Task brief » The lines to repeat are those below from the one containing "Run the example](#Step2)" down to the one containing "The below example has", both included; reproduce them exactly and nothing else.

Records for processing »
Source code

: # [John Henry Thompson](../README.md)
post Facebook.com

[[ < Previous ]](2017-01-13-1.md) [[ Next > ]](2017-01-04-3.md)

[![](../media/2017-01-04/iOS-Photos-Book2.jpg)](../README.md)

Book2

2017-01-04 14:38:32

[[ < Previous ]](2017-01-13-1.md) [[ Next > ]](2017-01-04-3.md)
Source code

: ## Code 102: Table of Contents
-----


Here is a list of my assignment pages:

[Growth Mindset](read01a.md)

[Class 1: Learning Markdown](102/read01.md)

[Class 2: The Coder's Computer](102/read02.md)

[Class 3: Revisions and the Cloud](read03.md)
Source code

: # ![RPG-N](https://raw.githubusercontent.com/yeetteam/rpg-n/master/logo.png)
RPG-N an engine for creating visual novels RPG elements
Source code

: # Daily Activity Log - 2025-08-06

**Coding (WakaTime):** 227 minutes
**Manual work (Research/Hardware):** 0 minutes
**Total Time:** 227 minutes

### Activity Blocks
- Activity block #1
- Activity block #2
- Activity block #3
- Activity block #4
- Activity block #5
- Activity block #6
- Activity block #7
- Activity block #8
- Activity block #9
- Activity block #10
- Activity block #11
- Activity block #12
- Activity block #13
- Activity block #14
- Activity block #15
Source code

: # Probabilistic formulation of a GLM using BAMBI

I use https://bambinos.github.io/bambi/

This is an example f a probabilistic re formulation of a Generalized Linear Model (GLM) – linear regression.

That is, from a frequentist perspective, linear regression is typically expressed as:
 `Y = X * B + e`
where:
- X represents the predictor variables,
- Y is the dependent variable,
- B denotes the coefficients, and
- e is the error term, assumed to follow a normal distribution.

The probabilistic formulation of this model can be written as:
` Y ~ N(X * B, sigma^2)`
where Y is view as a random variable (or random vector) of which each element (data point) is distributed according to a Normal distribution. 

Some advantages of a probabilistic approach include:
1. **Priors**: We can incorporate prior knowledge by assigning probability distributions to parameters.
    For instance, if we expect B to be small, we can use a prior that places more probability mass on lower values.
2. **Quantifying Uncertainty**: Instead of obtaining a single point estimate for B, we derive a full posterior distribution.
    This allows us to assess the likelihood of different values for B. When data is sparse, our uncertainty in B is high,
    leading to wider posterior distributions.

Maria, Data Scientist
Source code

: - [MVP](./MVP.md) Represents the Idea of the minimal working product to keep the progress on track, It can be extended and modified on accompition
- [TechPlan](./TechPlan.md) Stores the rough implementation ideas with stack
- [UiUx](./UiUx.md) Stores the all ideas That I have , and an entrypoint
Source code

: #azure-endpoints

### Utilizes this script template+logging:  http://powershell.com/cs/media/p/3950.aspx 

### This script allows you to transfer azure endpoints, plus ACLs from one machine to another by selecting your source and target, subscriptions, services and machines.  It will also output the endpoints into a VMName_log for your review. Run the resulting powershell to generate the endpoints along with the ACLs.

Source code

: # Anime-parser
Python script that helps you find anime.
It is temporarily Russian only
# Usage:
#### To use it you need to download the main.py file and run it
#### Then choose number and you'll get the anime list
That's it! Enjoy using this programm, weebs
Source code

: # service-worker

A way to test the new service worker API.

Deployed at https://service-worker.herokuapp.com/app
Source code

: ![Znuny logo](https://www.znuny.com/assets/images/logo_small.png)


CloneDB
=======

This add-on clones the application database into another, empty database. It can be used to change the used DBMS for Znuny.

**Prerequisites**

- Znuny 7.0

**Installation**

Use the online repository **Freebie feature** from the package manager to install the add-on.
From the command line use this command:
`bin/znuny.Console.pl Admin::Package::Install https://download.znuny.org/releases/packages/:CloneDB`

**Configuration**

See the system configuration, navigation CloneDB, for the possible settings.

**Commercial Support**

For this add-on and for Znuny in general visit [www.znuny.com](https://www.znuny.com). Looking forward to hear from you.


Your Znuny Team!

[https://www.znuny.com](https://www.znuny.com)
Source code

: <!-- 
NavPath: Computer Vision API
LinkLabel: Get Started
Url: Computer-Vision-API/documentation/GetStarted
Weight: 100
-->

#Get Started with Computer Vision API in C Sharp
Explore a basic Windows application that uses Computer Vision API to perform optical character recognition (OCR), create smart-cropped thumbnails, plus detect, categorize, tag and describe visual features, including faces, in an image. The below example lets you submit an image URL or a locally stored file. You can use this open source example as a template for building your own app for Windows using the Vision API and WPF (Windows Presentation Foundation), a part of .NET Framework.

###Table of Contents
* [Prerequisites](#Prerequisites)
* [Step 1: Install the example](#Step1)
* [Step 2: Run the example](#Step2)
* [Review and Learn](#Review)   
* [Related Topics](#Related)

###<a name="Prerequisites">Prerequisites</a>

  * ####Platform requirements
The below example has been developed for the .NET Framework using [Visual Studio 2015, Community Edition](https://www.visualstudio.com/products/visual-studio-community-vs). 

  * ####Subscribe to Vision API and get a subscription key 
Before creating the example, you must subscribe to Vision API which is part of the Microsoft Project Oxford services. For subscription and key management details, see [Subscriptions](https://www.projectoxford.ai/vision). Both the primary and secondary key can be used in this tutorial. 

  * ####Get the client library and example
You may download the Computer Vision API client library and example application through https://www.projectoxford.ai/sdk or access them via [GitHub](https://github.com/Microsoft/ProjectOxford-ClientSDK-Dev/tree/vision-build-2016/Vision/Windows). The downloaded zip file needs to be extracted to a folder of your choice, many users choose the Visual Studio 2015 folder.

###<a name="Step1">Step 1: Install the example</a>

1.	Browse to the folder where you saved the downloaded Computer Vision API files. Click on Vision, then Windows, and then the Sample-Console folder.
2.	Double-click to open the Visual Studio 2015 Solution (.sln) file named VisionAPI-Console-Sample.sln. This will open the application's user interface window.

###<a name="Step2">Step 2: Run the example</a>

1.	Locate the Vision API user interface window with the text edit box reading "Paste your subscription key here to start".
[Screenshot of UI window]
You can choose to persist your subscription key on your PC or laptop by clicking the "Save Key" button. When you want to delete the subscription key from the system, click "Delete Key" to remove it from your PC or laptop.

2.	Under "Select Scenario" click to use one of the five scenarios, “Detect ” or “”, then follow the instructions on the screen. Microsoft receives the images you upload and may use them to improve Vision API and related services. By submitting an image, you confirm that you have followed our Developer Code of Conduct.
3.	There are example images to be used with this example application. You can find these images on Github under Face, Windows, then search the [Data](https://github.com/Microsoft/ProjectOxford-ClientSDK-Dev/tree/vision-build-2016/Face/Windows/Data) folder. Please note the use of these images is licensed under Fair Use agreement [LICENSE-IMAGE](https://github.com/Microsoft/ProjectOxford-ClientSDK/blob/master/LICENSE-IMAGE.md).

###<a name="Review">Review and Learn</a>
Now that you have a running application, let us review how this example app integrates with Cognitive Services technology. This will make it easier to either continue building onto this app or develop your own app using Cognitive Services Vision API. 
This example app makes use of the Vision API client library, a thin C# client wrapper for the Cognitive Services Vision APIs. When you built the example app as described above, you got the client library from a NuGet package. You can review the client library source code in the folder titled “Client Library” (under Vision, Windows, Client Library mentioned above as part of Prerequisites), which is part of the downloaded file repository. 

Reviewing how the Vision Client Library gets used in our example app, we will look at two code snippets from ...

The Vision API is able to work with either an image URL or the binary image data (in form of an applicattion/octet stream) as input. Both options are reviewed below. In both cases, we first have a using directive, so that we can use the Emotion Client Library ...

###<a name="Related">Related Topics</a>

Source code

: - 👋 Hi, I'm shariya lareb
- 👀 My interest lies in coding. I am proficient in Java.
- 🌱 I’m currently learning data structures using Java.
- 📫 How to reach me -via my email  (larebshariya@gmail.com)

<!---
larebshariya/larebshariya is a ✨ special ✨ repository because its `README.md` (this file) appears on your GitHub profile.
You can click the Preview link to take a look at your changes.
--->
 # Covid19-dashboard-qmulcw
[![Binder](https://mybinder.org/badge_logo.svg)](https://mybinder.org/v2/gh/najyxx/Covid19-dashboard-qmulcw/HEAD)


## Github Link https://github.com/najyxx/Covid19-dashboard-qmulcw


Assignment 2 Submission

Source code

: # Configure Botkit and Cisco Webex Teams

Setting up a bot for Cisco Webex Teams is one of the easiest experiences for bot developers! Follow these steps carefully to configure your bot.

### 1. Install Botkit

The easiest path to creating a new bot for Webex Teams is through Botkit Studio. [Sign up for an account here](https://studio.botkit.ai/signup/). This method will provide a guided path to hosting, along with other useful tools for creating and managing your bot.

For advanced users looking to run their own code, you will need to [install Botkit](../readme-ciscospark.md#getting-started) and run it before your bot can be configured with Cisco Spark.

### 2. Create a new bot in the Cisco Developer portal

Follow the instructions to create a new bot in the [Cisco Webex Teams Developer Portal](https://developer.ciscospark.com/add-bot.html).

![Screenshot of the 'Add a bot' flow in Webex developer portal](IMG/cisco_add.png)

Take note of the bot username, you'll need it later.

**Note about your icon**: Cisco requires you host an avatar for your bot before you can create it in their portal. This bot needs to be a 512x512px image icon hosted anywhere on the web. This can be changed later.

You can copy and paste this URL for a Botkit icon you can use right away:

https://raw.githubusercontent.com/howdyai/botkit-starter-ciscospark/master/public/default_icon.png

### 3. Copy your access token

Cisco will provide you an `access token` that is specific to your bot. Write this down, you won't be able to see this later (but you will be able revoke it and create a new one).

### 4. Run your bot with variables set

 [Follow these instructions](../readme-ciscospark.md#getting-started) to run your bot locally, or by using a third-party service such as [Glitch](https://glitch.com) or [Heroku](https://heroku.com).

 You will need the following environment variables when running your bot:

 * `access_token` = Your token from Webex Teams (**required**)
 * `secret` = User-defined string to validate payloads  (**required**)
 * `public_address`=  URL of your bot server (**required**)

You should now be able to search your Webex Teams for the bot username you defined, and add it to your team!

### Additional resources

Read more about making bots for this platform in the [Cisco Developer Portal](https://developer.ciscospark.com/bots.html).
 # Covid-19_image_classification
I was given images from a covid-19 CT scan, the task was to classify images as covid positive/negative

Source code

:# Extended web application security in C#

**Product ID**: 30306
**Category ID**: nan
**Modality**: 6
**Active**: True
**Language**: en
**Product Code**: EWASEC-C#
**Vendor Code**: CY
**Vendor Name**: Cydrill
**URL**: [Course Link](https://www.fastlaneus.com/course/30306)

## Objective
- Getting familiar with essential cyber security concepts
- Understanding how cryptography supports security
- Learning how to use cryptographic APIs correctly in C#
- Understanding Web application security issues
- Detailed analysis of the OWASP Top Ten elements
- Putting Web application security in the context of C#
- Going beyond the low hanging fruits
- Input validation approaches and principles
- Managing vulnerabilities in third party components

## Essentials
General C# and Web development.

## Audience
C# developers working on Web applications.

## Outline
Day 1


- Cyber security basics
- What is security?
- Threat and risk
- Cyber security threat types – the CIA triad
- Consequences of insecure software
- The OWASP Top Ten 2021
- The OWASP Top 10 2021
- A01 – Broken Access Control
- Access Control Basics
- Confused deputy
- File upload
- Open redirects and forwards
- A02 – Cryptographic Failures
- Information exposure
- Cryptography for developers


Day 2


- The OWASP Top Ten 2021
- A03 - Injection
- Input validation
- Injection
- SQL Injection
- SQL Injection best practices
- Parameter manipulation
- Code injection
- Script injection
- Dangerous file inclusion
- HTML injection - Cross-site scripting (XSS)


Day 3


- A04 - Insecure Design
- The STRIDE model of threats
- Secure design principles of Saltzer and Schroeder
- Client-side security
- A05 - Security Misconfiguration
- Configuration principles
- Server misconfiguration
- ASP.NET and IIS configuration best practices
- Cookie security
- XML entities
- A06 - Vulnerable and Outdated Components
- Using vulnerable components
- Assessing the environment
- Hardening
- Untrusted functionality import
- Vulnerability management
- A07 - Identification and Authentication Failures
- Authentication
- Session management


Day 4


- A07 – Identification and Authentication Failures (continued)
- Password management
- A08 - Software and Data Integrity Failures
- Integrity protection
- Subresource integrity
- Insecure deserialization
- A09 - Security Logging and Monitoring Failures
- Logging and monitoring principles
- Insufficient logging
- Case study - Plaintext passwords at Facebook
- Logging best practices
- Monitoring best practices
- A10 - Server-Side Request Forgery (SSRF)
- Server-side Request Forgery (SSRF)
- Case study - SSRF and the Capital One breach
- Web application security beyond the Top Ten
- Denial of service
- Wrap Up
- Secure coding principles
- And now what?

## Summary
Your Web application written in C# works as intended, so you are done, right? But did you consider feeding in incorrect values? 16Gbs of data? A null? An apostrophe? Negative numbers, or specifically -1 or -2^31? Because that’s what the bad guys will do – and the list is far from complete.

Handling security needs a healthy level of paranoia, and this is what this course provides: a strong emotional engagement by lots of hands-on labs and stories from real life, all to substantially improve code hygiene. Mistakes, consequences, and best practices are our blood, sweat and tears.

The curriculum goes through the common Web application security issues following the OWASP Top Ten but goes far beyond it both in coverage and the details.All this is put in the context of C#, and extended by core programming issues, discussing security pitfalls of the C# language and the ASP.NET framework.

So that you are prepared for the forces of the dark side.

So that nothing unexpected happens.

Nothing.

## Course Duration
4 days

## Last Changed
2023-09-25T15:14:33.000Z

Result for this task »
* [Step 2: Run the example](#Step2)
* [Review and Learn](#Review)   
* [Related Topics](#Related)

###<a name="Prerequisites">Prerequisites</a>

  * ####Platform requirements
The below example has been developed for the .NET Framework using [Visual Studio 2015, Community Edition](https://www.visualstudio.com/products/visual-studio-community-vs). 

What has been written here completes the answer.